Le 18 mars 2020, M. Richer est de nouveau arrêté pour des infractions semblables aux premières. Il demeure cette fois détenu en attente de son procès. Le 21 avril 2021 il est condamné à une peine de plus de deux ans de prison. Un nouvel avis de défaut est envoyé à M. Richer précisant que cet évènement déclenche la procédure de rachat obligatoire.

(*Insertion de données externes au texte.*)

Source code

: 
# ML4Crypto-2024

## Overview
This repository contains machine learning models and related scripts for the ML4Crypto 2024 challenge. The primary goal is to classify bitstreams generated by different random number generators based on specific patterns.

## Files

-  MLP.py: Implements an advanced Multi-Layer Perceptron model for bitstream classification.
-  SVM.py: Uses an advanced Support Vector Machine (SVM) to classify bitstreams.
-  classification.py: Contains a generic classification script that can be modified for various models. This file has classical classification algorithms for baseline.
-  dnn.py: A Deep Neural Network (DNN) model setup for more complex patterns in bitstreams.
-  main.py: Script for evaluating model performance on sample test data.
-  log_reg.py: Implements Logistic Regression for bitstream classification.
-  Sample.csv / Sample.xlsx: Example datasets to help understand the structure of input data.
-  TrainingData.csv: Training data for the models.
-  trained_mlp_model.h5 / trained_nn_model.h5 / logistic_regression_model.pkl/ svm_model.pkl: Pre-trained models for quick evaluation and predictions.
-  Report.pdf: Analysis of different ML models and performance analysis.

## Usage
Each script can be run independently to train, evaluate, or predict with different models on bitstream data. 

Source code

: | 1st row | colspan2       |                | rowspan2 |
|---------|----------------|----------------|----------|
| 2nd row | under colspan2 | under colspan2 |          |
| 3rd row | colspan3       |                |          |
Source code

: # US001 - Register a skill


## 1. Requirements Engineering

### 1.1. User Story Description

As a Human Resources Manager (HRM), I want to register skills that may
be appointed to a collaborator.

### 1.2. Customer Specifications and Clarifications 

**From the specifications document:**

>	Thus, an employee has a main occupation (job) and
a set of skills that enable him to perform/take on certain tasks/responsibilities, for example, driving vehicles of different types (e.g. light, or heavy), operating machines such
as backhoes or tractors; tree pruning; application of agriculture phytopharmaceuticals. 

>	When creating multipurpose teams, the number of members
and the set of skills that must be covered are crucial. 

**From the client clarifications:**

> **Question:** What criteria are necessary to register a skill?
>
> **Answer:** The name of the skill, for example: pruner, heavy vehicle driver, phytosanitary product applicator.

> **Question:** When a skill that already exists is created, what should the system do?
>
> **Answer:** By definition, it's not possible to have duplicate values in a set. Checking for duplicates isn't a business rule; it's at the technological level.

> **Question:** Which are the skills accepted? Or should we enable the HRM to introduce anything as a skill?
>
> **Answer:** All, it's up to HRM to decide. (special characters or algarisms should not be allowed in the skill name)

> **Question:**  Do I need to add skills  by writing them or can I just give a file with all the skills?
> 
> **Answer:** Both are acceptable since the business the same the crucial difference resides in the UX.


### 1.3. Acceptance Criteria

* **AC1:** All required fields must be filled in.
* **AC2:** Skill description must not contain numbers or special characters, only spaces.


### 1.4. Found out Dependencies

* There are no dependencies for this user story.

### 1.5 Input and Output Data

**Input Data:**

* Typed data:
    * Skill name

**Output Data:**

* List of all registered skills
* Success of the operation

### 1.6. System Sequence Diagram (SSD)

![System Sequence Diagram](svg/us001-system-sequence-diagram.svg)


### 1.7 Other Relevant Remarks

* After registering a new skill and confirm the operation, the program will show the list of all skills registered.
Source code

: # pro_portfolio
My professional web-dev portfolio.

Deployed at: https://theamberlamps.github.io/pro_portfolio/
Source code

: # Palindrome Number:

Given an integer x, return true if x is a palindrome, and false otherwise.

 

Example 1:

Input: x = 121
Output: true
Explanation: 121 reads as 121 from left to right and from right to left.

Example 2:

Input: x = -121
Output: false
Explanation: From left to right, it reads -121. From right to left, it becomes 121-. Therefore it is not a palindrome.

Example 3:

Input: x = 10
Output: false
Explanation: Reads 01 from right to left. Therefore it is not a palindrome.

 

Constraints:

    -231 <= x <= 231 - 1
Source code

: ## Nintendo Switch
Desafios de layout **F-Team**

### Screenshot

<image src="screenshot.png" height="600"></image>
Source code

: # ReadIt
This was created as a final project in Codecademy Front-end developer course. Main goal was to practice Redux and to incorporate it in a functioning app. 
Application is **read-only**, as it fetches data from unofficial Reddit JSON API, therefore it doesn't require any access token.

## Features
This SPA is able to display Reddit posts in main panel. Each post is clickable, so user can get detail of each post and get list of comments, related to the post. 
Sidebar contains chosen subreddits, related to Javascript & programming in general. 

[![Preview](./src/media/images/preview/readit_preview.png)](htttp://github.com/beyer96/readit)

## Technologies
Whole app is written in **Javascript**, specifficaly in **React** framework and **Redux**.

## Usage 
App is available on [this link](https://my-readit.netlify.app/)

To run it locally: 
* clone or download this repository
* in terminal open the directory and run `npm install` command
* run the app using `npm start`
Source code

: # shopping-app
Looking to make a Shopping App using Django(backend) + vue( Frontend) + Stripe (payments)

Analyse de la Cour supérieure

a) La valeur des actions

La Cour se penche d’abord sur la question de la valeur des actions. La convention entre actionnaires prévoit ce qui suit :

  1. La Valeur déterminée des Actions de la Société sera la dernière valeur établie par les Actionnaires chaque année lors de leur assemblée annuelle par résolution ou par tout autre écrit.
  2. Si aucune valeur n’a été ainsi fixée dans les douze (12) mois qui précèdent la date de l’événement qui entraînera la vente des Actions, la Valeur déterminée sera alors la moyenne de la valeur comptable régularisée pour les trois (3) années précédentes. […]
  3. La régularisation susmentionnée sera effectuée par l’expert-comptable de la Société, ou un autre comptable professionnel agréé désigné par celui-ci.

[Soulignements du Tribunal]

Selon M. Richer, le contrat de vente des actions entre GLC et le fondateur de CSL représente un « autre écrit » qui devrait servir de base à l’évaluation de la valeur des actions. Puisque le fondateur a vendu ses actions, représentant 51% des actions de la compagnie, au prix de 220 000 $, les actions de M. Richer, représentant 49% des actions de la compagnie, vaudraient ainsi 211 372 $.

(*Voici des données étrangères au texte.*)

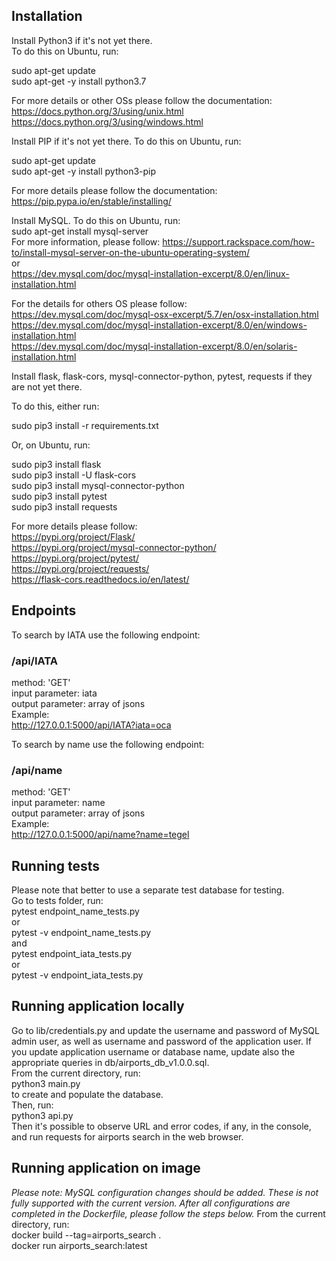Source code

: ## Installation  

Install Python3 if it's not yet there.  
To do this on Ubuntu, run:  
  
sudo apt-get update  
sudo apt-get -y install python3.7  
  
For more details or other OSs please follow the documentation:  
https://docs.python.org/3/using/unix.html  
https://docs.python.org/3/using/windows.html  
  
Install PIP if it's not yet there. To do this on Ubuntu, run:  
  
sudo apt-get update  
sudo apt-get -y install python3-pip  

For more details please follow the documentation:  
https://pip.pypa.io/en/stable/installing/  

Install MySQL. To do this on Ubuntu, run:  
sudo apt-get install mysql-server  
For more information, please follow:
https://support.rackspace.com/how-to/install-mysql-server-on-the-ubuntu-operating-system/  
or  
https://dev.mysql.com/doc/mysql-installation-excerpt/8.0/en/linux-installation.html  

For the details for others OS please follow:  
https://dev.mysql.com/doc/mysql-osx-excerpt/5.7/en/osx-installation.html  
https://dev.mysql.com/doc/mysql-installation-excerpt/8.0/en/windows-installation.html  
https://dev.mysql.com/doc/mysql-installation-excerpt/8.0/en/solaris-installation.html  

Install flask, flask-cors, mysql-connector-python, pytest, requests if they are not yet there.  

To do this, either run:  

sudo pip3 install -r requirements.txt  

Or, on Ubuntu, run:  

sudo pip3 install flask  
sudo pip3 install -U flask-cors  
sudo pip3 install mysql-connector-python  
sudo pip3 install pytest  
sudo pip3 install requests  

For more details please follow:  
https://pypi.org/project/Flask/  
https://pypi.org/project/mysql-connector-python/  
https://pypi.org/project/pytest/  
https://pypi.org/project/requests/  
https://flask-cors.readthedocs.io/en/latest/

## Endpoints

To search by IATA use the following endpoint:  
### /api/IATA
method: 'GET'  
input parameter: iata  
output parameter: array of jsons  
Example:  
http://127.0.0.1:5000/api/IATA?iata=oca  

To search by name use the following endpoint:  
### /api/name
method: 'GET'  
input parameter: name  
output parameter: array of jsons  
Example:  
http://127.0.0.1:5000/api/name?name=tegel  

## Running tests

Please note that better to use a separate test database for testing.  
Go to tests folder, run:  
pytest endpoint_name_tests.py  
or  
pytest -v endpoint_name_tests.py  
and  
pytest endpoint_iata_tests.py  
or  
pytest -v endpoint_iata_tests.py  

## Running application locally

Go to lib/credentials.py and update the username and password of MySQL admin user, as well as username and password of the application user. If you update application username or database name, update also the appropriate queries in db/airports_db_v1.0.0.sql.  
From the current directory, run:  
python3 main.py  
to create and populate the database.  
Then, run:  
python3 api.py  
Then it's possible to observe URL and error codes, if any, in the console, and run requests for airports search in the web browser.  

## Running application on image

_Please note: MySQL configuration changes should be added. These is not fully supported with the current version. After all configurations are completed in the Dockerfile, please follow the steps below._
From the current directory, run:  
docker build --tag=airports_search .  
docker run airports_search:latest
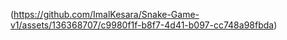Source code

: (https://github.com/ImalKesara/Snake-Game-v1/assets/136368707/c9980f1f-b8f7-4d41-b097-cc748a98fbda)
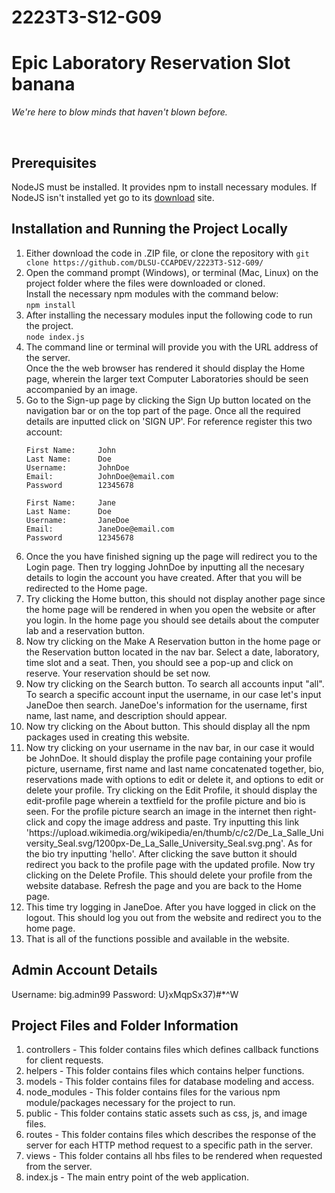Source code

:# 2223T3-S12-G09
<h1>Epic Laboratory Reservation Slot banana</h1>
<p><i>We're here to blow minds that haven't blown before.</i></p>
<br>

<h2>Prerequisites</h2>
<p>
NodeJS must be installed. It provides npm to install necessary modules. If NodeJS isn't installed yet go to its <a href='https://nodejs.org/en/download'>download</a> site.
</p>

<h2>Installation and Running the Project Locally</h2>
<ol>
  <li>
    Either download the code in .ZIP file, or clone the repository with <code>git clone https://github.com/DLSU-CCAPDEV/2223T3-S12-G09/</code>
  </li>
  <li>
    Open the command prompt (Windows), or terminal (Mac, Linux) on the project folder where the files were downloaded or cloned.<br>
    Install the necessary npm modules with the command below:<br>
    <code>npm install</code>
  </li>
  <li>
    After installing the necessary modules input the following code to run the project.<br>
    <code>node index.js</code>
  </li>
  <li>
    The command line or terminal will provide you with the URL address of the server.<br>
    Once the the web browser has rendered it should display the Home page, wherein the larger text Computer Laboratories should be seen accompanied by an image.<br>
  </li>
  <li>
    Go to the Sign-up page by clicking the Sign Up button located on the navigation bar or on the top part of the page. Once all the required details are inputted click on 'SIGN UP'. For reference register this two account:<br>

    First Name:     John
    Last Name:      Doe
    Username:       JohnDoe
    Email:          JohnDoe@email.com
    Password        12345678

    First Name:     Jane
    Last Name:      Doe
    Username:       JaneDoe
    Email:          JaneDoe@email.com
    Password        12345678
  </li>
  <li>
    Once the you have finished signing up the page will redirect you to the Login page. Then try logging JohnDoe by inputting all the necesary details to login the account you have created. After that you will be redirected to the Home page.<br>
  </li>
  <li>
    Try clicking the Home button, this should not display another page since the home page will be rendered in when you open the website or after you login. In the home page you should see details about the computer lab and a reservation button.<br>
  </li> 
  <li>
    Now try clicking on the Make A Reservation button in the home page or the Reservation button located in the nav bar. Select a date, laboratory, time slot and a seat. Then, you should see a pop-up and click on reserve. Your reservation should be set now.<br>
  </li> 
  <li>
    Now try clicking on the Search button. To search all accounts input "all". To search a specific account input the username, in our case let's input JaneDoe then search. JaneDoe's information for the username, first name, last name, and description should appear.<br>
  </li> 
  <li>
    Now try clicking on the About button. This should display all the npm packages used in creating this website.<br>
  </li> 
  <li>
    Now try clicking on your username in the nav bar, in our case it would be JohnDoe. It should display the profile page containing your profile picture, username, first name and last name concatenated together, bio, reservations made with options to edit or delete it, and options to edit or delete your profile. Try clicking on the Edit Profile, it should display the edit-profile page wherein a textfield for the profile picture and bio is seen. For the profile picture search an image in the internet then right-click and copy the image address and paste. Try inputting this link 'https://upload.wikimedia.org/wikipedia/en/thumb/c/c2/De_La_Salle_University_Seal.svg/1200px-De_La_Salle_University_Seal.svg.png'. As for the bio try inputting 'hello'. After clicking the save button it should redirect you back to the profile page with the updated profile.
    Now try clicking on the Delete Profile. This should delete your profile from the website database. Refresh the page and you are back to the Home page.<br>
  </li>
  <li>
    This time try logging in JaneDoe. After you have logged in click on the logout. This should log you out from the website and redirect you to the home page.<br>
  </li> 
  <li>
    That is all of the functions possible and available in the website.<br>
  </li>
</ol>

<h2>Admin Account Details</h2>
<p>
  Username: big.admin99
  Password: U}xMqpSx37)#*^W
</p>

<h2>Project Files and Folder Information</h2>
<ol>
  <li>
    controllers - This folder contains files which defines callback functions for client requests.<br>
  </li>
  <li>
    helpers - This folder contains files which contains helper functions.<br>
  </li>
  <li>
    models - This folder contains files for database modeling and access.<br>
  </li>
  <li>
    node_modules - This folder contains files for the various npm module/packages necessary for the project to run.<br>
  </li>
  <li>
    public - This folder contains static assets such as css, js, and image files.<br>
  </li>
  <li>
    routes - This folder contains files which describes the response of the server for each HTTP method request to a specific path in the server.<br>
  </li>
  <li>
    views - This folder contains all hbs files to be rendered when requested from the server.<br>
  </li>
  <li>
    index.js - The main entry point of the web application.<br>
  </li>
</ol>

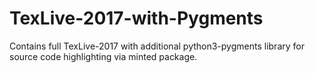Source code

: # TexLive-2017-with-Pygments
Contains full TexLive-2017 with additional python3-pygments library for source code highlighting via minted package.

GLC considère plutôt que le contrat de vente d’actions n’impliquait pas M. Richer et ne peut donc être considéré comme un « autre écrit » représentant la « dernière valeur établie par les actionnaires ». Elle soutient donc qu’il faut utiliser la valeur calculée par le comptable de la compagnie, qui est de 74 167 $.

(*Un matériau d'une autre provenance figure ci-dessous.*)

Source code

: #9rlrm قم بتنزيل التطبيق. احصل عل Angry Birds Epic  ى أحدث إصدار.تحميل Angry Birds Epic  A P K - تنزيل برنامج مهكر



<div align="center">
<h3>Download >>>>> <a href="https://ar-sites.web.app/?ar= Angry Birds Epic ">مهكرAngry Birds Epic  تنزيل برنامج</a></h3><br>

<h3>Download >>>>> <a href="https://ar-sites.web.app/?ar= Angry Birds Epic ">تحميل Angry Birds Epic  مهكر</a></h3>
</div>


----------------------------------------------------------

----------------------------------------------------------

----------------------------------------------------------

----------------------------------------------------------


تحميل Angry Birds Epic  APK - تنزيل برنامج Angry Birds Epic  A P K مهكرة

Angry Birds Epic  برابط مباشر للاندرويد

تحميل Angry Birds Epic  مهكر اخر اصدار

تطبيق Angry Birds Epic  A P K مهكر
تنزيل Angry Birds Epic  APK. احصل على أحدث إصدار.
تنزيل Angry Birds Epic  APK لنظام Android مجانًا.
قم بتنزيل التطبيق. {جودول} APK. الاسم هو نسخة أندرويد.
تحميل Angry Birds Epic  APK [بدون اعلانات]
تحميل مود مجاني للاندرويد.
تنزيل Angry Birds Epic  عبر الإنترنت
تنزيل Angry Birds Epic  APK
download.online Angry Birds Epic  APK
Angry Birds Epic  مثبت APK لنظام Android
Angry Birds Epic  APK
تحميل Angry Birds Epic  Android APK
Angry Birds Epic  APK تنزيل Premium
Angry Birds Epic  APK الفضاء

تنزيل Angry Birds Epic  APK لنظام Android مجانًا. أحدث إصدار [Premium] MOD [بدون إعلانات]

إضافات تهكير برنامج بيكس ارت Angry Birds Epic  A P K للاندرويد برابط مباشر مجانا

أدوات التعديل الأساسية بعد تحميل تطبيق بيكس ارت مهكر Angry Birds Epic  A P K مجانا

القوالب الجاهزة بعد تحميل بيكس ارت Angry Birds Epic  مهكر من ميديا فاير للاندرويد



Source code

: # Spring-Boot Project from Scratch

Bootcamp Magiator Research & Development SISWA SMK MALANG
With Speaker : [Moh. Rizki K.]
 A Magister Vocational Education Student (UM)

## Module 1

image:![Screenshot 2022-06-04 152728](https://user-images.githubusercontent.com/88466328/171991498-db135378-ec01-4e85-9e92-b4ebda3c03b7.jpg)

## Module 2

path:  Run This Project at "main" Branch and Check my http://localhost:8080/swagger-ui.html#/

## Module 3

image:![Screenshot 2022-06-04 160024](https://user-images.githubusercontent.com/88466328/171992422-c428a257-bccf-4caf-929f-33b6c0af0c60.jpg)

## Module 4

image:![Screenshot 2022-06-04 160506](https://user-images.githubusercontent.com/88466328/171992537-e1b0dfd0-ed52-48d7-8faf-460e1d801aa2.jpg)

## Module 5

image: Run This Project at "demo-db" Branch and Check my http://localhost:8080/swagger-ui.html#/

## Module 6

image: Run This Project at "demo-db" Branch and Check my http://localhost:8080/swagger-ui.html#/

La Cour retient le calcul de GLC. Elle considère qu’on ne peut considérer comme équivalente la valeur des actions du fondateur et celles de M. Richer. En effet, le fondateur avait investi une somme importante pour fonder la compagnie et ne recevait pas de salaire par la suite, alors que M. Richer n’avait investi que 4,90 $ pour acheter 49% des actions et recevait un salaire. Le fondateur avait donc demandé un prix plus élevé pour ses actions parce qu’il n’avait pas reçu de salaire, contrairement à M. Richer. L’évaluation des actions faites dans le contrat de vente était trop contextuelle pour qu’on puisse l’utiliser comme fondement.

b) Les pénalités

Sous le motif d’avoir posé des gestes qui sont gravement préjudiciables à la compagnie, la Cour établit d’abord que certains gestes de M. Richer étaient de nature à constituer une rupture du lien de confiance, sans toutefois être gravement préjudiciables à la compagnie. Elle inclut dans cette catégorie l’utilisation de main-d’œuvre de CSL pour couler du béton à sa résidence, l’utilisation de béton commandé et payé par CSL et l’utilisation de la carte de crédit de la compagnie pour payer une chambre d’hôtel.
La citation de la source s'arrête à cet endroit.